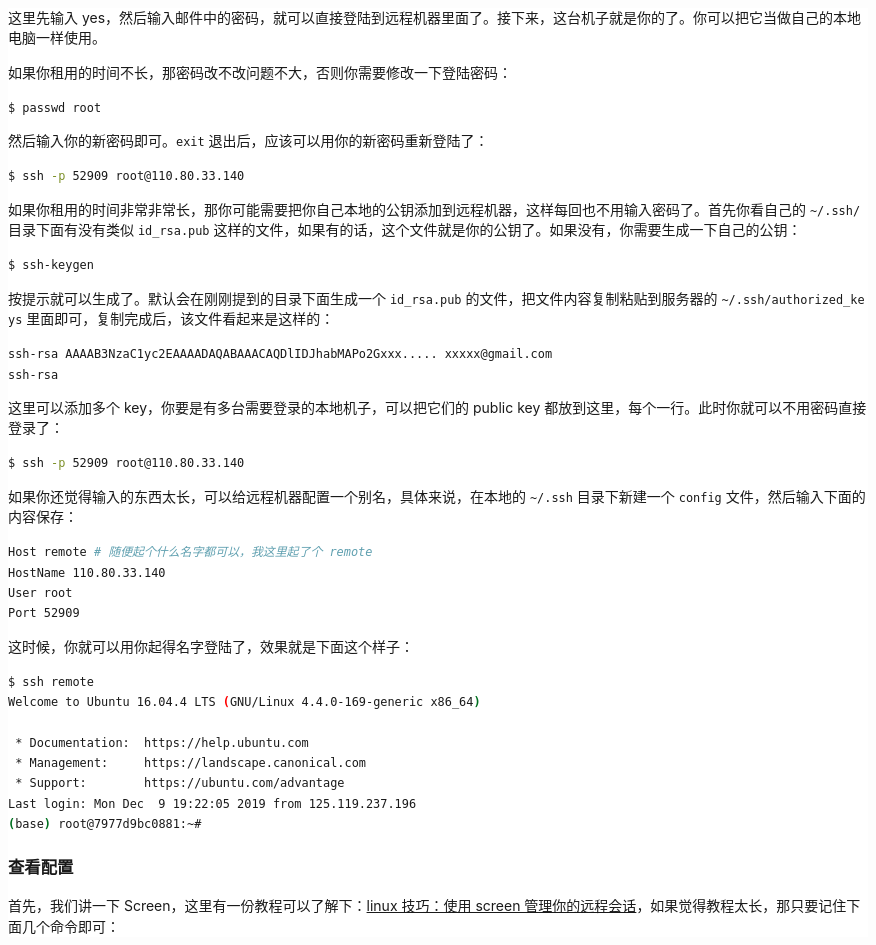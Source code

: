 这里先输入 yes，然后输入邮件中的密码，就可以直接登陆到远程机器里面了。接下来，这台机子就是你的了。你可以把它当做自己的本地电脑一样使用。

如果你租用的时间不长，那密码改不改问题不大，否则你需要修改一下登陆密码：

```bash
$ passwd root
```

然后输入你的新密码即可。`exit` 退出后，应该可以用你的新密码重新登陆了：

```bash
$ ssh -p 52909 root@110.80.33.140
```

如果你租用的时间非常非常长，那你可能需要把你自己本地的公钥添加到远程机器，这样每回也不用输入密码了。首先你看自己的 `~/.ssh/` 目录下面有没有类似 `id_rsa.pub` 这样的文件，如果有的话，这个文件就是你的公钥了。如果没有，你需要生成一下自己的公钥：

```bash
$ ssh-keygen
```

按提示就可以生成了。默认会在刚刚提到的目录下面生成一个 `id_rsa.pub` 的文件，把文件内容复制粘贴到服务器的 `~/.ssh/authorized_keys` 里面即可，复制完成后，该文件看起来是这样的：

```bash
ssh-rsa AAAAB3NzaC1yc2EAAAADAQABAAACAQDlIDJhabMAPo2Gxxx..... xxxxx@gmail.com
ssh-rsa
```

这里可以添加多个 key，你要是有多台需要登录的本地机子，可以把它们的 public key 都放到这里，每个一行。此时你就可以不用密码直接登录了：

```bash
$ ssh -p 52909 root@110.80.33.140
```

如果你还觉得输入的东西太长，可以给远程机器配置一个别名，具体来说，在本地的 `~/.ssh` 目录下新建一个 `config` 文件，然后输入下面的内容保存：

```bash
Host remote # 随便起个什么名字都可以，我这里起了个 remote
HostName 110.80.33.140
User root
Port 52909
```

这时候，你就可以用你起得名字登陆了，效果就是下面这个样子：

```bash
$ ssh remote
Welcome to Ubuntu 16.04.4 LTS (GNU/Linux 4.4.0-169-generic x86_64)

 * Documentation:  https://help.ubuntu.com
 * Management:     https://landscape.canonical.com
 * Support:        https://ubuntu.com/advantage
Last login: Mon Dec  9 19:22:05 2019 from 125.119.237.196
(base) root@7977d9bc0881:~#
```

### 查看配置

首先，我们讲一下 Screen，这里有一份教程可以了解下：[linux 技巧：使用 screen 管理你的远程会话](https://www.ibm.com/developerworks/cn/linux/l-cn-screen/index.html)，如果觉得教程太长，那只要记住下面几个命令即可：

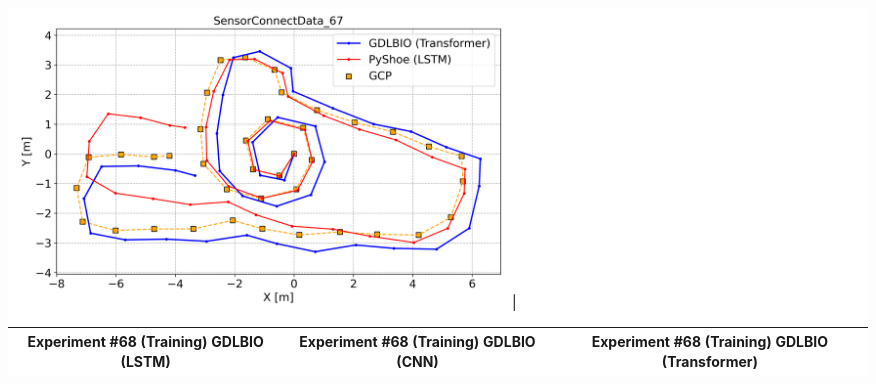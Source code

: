 <img src="SensorConnectData_67_GDLBIO_Transformer.png" alt="an example trajectory result for GDLBIO (Transformer) vs. PyShoe (LSTM)" width="500" height="auto"> |

| Experiment #68 (Training) GDLBIO (LSTM) | Experiment #68 (Training) GDLBIO (CNN) | Experiment #68 (Training) GDLBIO (Transformer) |
| :--: | :--: | :--: |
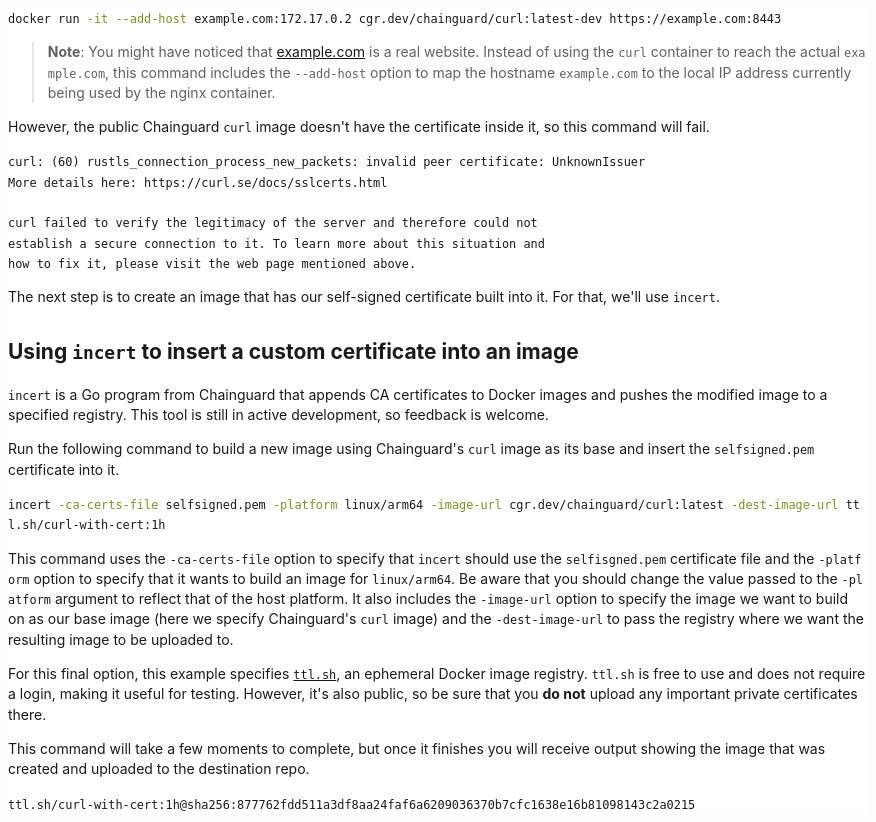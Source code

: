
 ```sh
docker run -it --add-host example.com:172.17.0.2 cgr.dev/chainguard/curl:latest-dev https://example.com:8443
```

> **Note**: You might have noticed that [example.com](https://example.com) is a real website. Instead of using the `curl` container to reach the actual `example.com`, this command includes the `--add-host` option to map the hostname `example.com` to the local IP address currently being used by the nginx container. 

However, the public Chainguard `curl` image doesn't have the certificate inside it, so this command will fail. 

```
curl: (60) rustls_connection_process_new_packets: invalid peer certificate: UnknownIssuer
More details here: https://curl.se/docs/sslcerts.html

curl failed to verify the legitimacy of the server and therefore could not
establish a secure connection to it. To learn more about this situation and
how to fix it, please visit the web page mentioned above.
```

The next step is to create an image that has our self-signed certificate built into it. For that, we'll use `incert`.


## Using `incert` to insert a custom certificate into an image

`incert` is a Go program from Chainguard that appends CA certificates to Docker images and pushes the modified image to a specified registry. This tool is still in active development, so feedback is welcome.

Run the following command to build a new image using Chainguard's `curl` image as its base and insert the `selfsigned.pem` certificate into it. 

```sh
incert -ca-certs-file selfsigned.pem -platform linux/arm64 -image-url cgr.dev/chainguard/curl:latest -dest-image-url ttl.sh/curl-with-cert:1h
```

This command uses the `-ca-certs-file` option to specify that `incert` should use the `selfisgned.pem` certificate file and the `-platform` option to specify that it wants to build an image for `linux/arm64`. Be aware that you should change the value passed to the `-platform` argument to reflect that of the host platform. It also includes the `-image-url` option to specify the image we want to build on as our base image (here we specify Chainguard's `curl` image) and the `-dest-image-url` to pass the registry where we want the resulting image to be uploaded to.

For this final option, this example specifies [`ttl.sh`](http://ttl.sh/), an ephemeral Docker image registry. `ttl.sh` is free to use and does not require a login, making it useful for testing. However, it's also public, so be sure that you **do not** upload any important private certificates there.

This command will take a few moments to complete, but once it finishes you will receive output showing the image that was created and uploaded to the destination repo. 

```
ttl.sh/curl-with-cert:1h@sha256:877762fdd511a3df8aa24faf6a6209036370b7cfc1638e16b81098143c2a0215
```
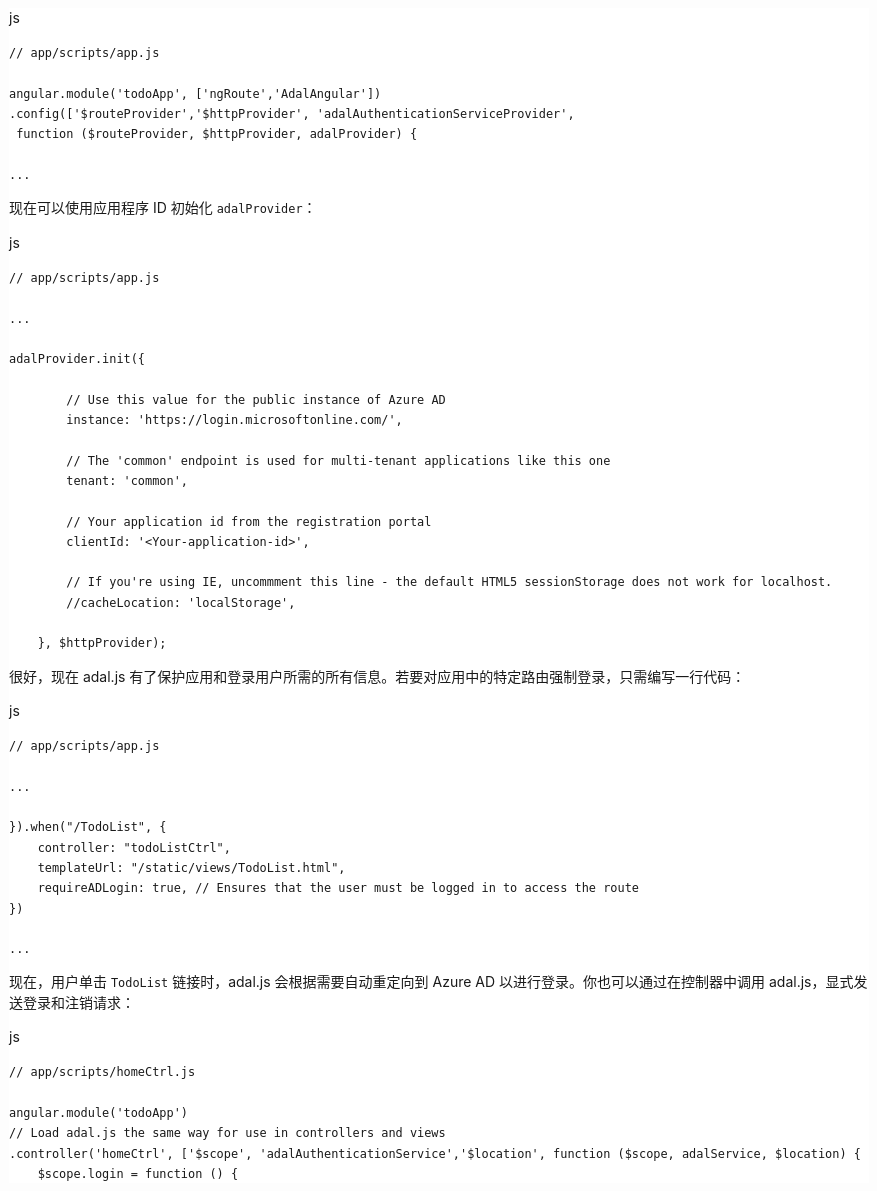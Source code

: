 js
	
	// app/scripts/app.js
	
	angular.module('todoApp', ['ngRoute','AdalAngular'])
	.config(['$routeProvider','$httpProvider', 'adalAuthenticationServiceProvider',
	 function ($routeProvider, $httpProvider, adalProvider) {
	
	...


现在可以使用应用程序 ID 初始化 `adalProvider`：

js
	
	// app/scripts/app.js
	
	...
	
	adalProvider.init({
	        
	        // Use this value for the public instance of Azure AD
	        instance: 'https://login.microsoftonline.com/', 
	        
	        // The 'common' endpoint is used for multi-tenant applications like this one
	        tenant: 'common',
	        
	        // Your application id from the registration portal
	        clientId: '<Your-application-id>',
	        
	        // If you're using IE, uncommment this line - the default HTML5 sessionStorage does not work for localhost.
	        //cacheLocation: 'localStorage',
	         
	    }, $httpProvider);


很好，现在 adal.js 有了保护应用和登录用户所需的所有信息。若要对应用中的特定路由强制登录，只需编写一行代码：

js
	
	// app/scripts/app.js
	
	...
	
	}).when("/TodoList", {
	    controller: "todoListCtrl",
	    templateUrl: "/static/views/TodoList.html",
	    requireADLogin: true, // Ensures that the user must be logged in to access the route
	})
	
	...


现在，用户单击 `TodoList` 链接时，adal.js 会根据需要自动重定向到 Azure AD 以进行登录。你也可以通过在控制器中调用 adal.js，显式发送登录和注销请求：

js

	// app/scripts/homeCtrl.js
	
	angular.module('todoApp')
	// Load adal.js the same way for use in controllers and views   
	.controller('homeCtrl', ['$scope', 'adalAuthenticationService','$location', function ($scope, adalService, $location) {
	    $scope.login = function () {
	        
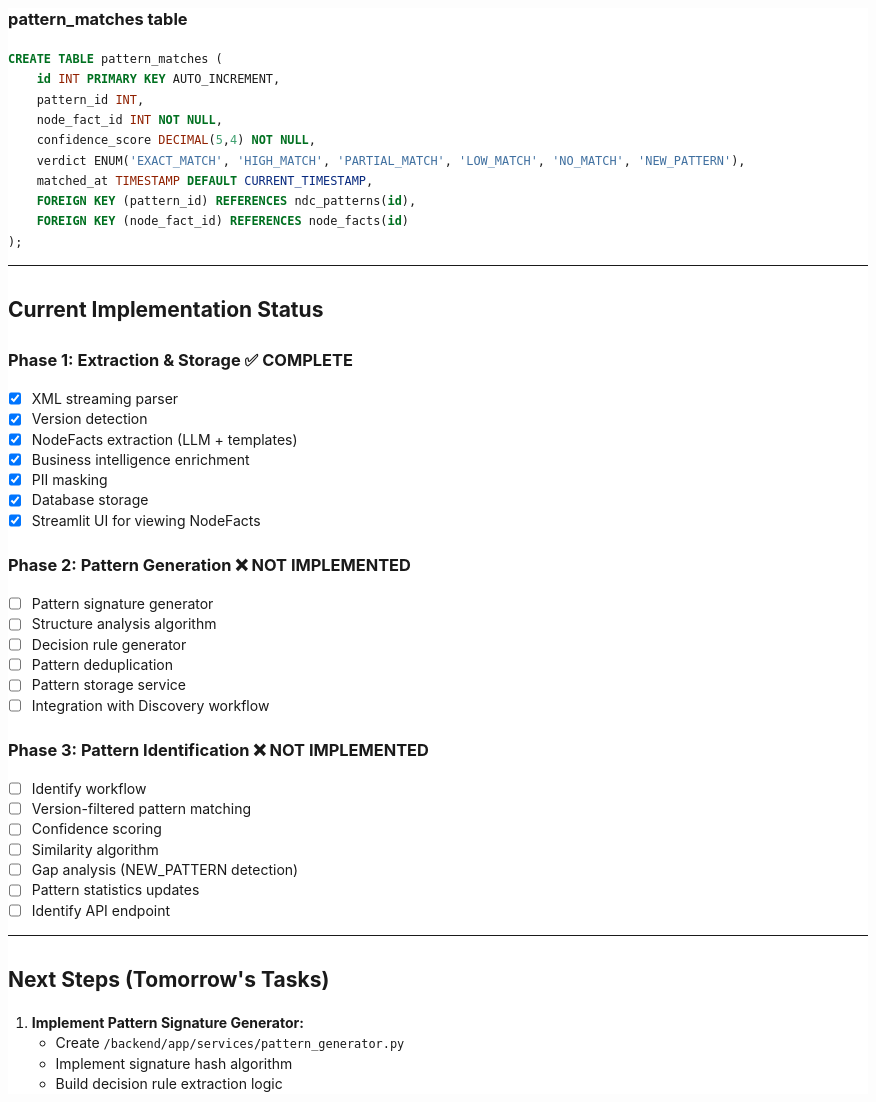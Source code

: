 ### pattern_matches table
```sql
CREATE TABLE pattern_matches (
    id INT PRIMARY KEY AUTO_INCREMENT,
    pattern_id INT,
    node_fact_id INT NOT NULL,
    confidence_score DECIMAL(5,4) NOT NULL,
    verdict ENUM('EXACT_MATCH', 'HIGH_MATCH', 'PARTIAL_MATCH', 'LOW_MATCH', 'NO_MATCH', 'NEW_PATTERN'),
    matched_at TIMESTAMP DEFAULT CURRENT_TIMESTAMP,
    FOREIGN KEY (pattern_id) REFERENCES ndc_patterns(id),
    FOREIGN KEY (node_fact_id) REFERENCES node_facts(id)
);
```

---

## Current Implementation Status

### Phase 1: Extraction & Storage ✅ COMPLETE
- [x] XML streaming parser
- [x] Version detection
- [x] NodeFacts extraction (LLM + templates)
- [x] Business intelligence enrichment
- [x] PII masking
- [x] Database storage
- [x] Streamlit UI for viewing NodeFacts

### Phase 2: Pattern Generation ❌ NOT IMPLEMENTED
- [ ] Pattern signature generator
- [ ] Structure analysis algorithm
- [ ] Decision rule generator
- [ ] Pattern deduplication
- [ ] Pattern storage service
- [ ] Integration with Discovery workflow

### Phase 3: Pattern Identification ❌ NOT IMPLEMENTED
- [ ] Identify workflow
- [ ] Version-filtered pattern matching
- [ ] Confidence scoring
- [ ] Similarity algorithm
- [ ] Gap analysis (NEW_PATTERN detection)
- [ ] Pattern statistics updates
- [ ] Identify API endpoint

---

## Next Steps (Tomorrow's Tasks)

1. **Implement Pattern Signature Generator:**
   - Create `/backend/app/services/pattern_generator.py`
   - Implement signature hash algorithm
   - Build decision rule extraction logic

• Task details
For every line in the data above that has the string "into", return that line.

• Finished task
The next step is to create an image that has our self-signed certificate built into it. For that, we'll use `incert`.
## Using `incert` to insert a custom certificate into an image
Run the following command to build a new image using Chainguard's `curl` image as its base and insert the `selfsigned.pem` certificate into it. 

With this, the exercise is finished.